Do you pay in terms of raw CPU performance by copying messages and keeping private heaps per lightweight process?

This can also reduce cache misses ping-ponging between CPU cores, including those incurred by a single overarching GC.


The problem is that in most systems you cannot completely avoid shared state. We usually move the responsibility to manage shared state into the DBMS, but the DBMS has to be written in some programming language as well.

As the amount of available RAM grows, in-memory architectures become more desirable, especially for analytics workloads. But how do you do in-memory analytics without shared state? It just doesn't scale.

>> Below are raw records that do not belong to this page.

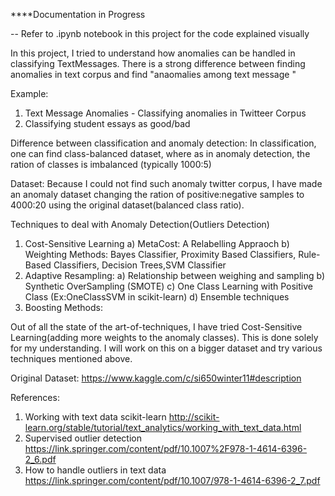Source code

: 
****Documentation in Progress

-- Refer to .ipynb notebook in this project for the code explained visually

In this project, I tried to understand how anomalies can be handled in classifying TextMessages. There is a strong difference between finding anomalies in text corpus and find "anaomalies among text message "

Example: 

1) Text Message Anomalies - Classifying anomalies in Twitteer Corpus
2) Classifying student essays as good/bad

Difference between classification and anomaly detection:
     In classification, one can find class-balanced dataset, where as in anomaly detection, the ration of classes is imbalanced (typically 1000:5)
     
Dataset:
   Because I could not find such anomaly twitter corpus, I have made an anomaly dataset changing the ration of positive:negative samples to 4000:20 using the original dataset(balanced class ratio). 
   
Techniques to deal with Anomaly Detection(Outliers Detection)

1) Cost-Sensitive Learning
     a) MetaCost: A Relabelling Appraoch
     b) Weighting Methods: Bayes Classifier, Proximity Based Classifiers, Rule-Based Classifiers, Decision Trees,SVM Classifier
2) Adaptive Resampling:
     a) Relationship between weighing and sampling
     b) Synthetic OverSampling (SMOTE)
     c) One Class Learning with Positive Class (Ex:OneClassSVM in scikit-learn)
     d) Ensemble techniques
3) Boosting Methods:
     
   
Out of all the state of the art-of-techniques, I have tried Cost-Sensitive Learning(adding more weights to the anomaly classes). This is
done solely for my understanding. I will work on this on a bigger dataset and try various techniques mentioned above.

Original Dataset:
https://www.kaggle.com/c/si650winter11#description

References:
1) Working with text data scikit-learn
http://scikit-learn.org/stable/tutorial/text_analytics/working_with_text_data.html
2) Supervised outlier detection
https://link.springer.com/content/pdf/10.1007%2F978-1-4614-6396-2_6.pdf
3) How to handle outliers in text data
https://link.springer.com/content/pdf/10.1007/978-1-4614-6396-2_7.pdf
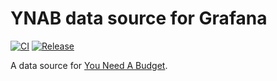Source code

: # YNAB data source for Grafana

[![CI](https://github.com/marcusolsson/grafana-ynab-datasource/actions/workflows/ci.yml/badge.svg)](https://github.com/marcusolsson/grafana-ynab-datasource/actions/workflows/ci.yml)
[![Release](https://github.com/marcusolsson/grafana-ynab-datasource/actions/workflows/release.yml/badge.svg)](https://github.com/marcusolsson/grafana-ynab-datasource/actions/workflows/release.yml)

A data source for [You Need A Budget](https://youneedabudget.com).
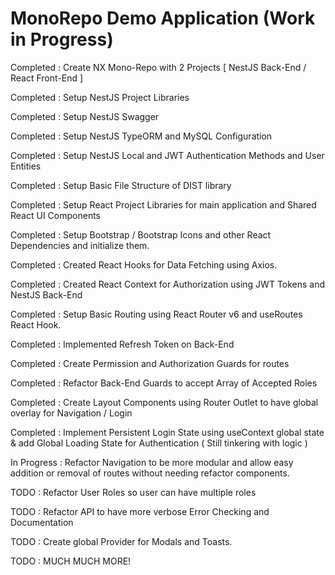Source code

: # MonoRepo Demo Application (Work in Progress)

Completed : Create NX Mono-Repo with 2 Projects [ NestJS Back-End / React Front-End ]

Completed : Setup NestJS Project Libraries

Completed : Setup NestJS Swagger

Completed : Setup NestJS TypeORM and MySQL Configuration

Completed : Setup NestJS Local and JWT Authentication Methods and User Entities

Completed : Setup Basic File Structure of DIST library

Completed : Setup React Project Libraries for main application and Shared React UI Components

Completed : Setup Bootstrap / Bootstrap Icons and other React Dependencies and initialize them.

Completed : Created React Hooks for Data Fetching using Axios.

Completed : Created React Context for Authorization using JWT Tokens and NestJS Back-End

Completed : Setup Basic Routing using React Router v6 and useRoutes React Hook.

Completed : Implemented Refresh Token on Back-End

Completed : Create Permission and Authorization Guards for routes

Completed : Refactor Back-End Guards to accept Array of Accepted Roles

Completed : Create Layout Components using Router Outlet to have global overlay for Navigation / Login

Completed : Implement Persistent Login State using useContext global state & add Global Loading State for Authentication ( Still tinkering with logic )

In Progress : Refactor Navigation to be more modular and allow easy addition or removal of routes without needing refactor components.

TODO : Refactor User Roles so user can have multiple roles

TODO : Refactor API to have more verbose Error Checking and Documentation

TODO : Create global Provider for Modals and Toasts.

TODO : MUCH MUCH MORE!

What we need is a way to make access to shared state explicit, not the default. We also need pausless garbage collection or optional garbage collection so that large amounts of shared in-memory data doesn't cause latency problems.

Pauseless garbage collection conditioned on never using shared state is not good enough for the kind of systems I'm talking about.


This is exactly what ETS in Erlang provides :)


As I understand it, ETS is itself an in-memory database that comes with its own data model, but it doesn't let me build one out of my own data structures and algorithms, which is what I had in mind.

Also, I think, all data has to be copied in and out of ETS. It cannot be referenced in-place, which is going to slow things down quite a bit. (Correct me if I'm wrong. I have no first hand experience with ETS)


Cache misses between disparate CPU cores will also slow you down. Sharing memory is not without its efficiency drawbacks as well.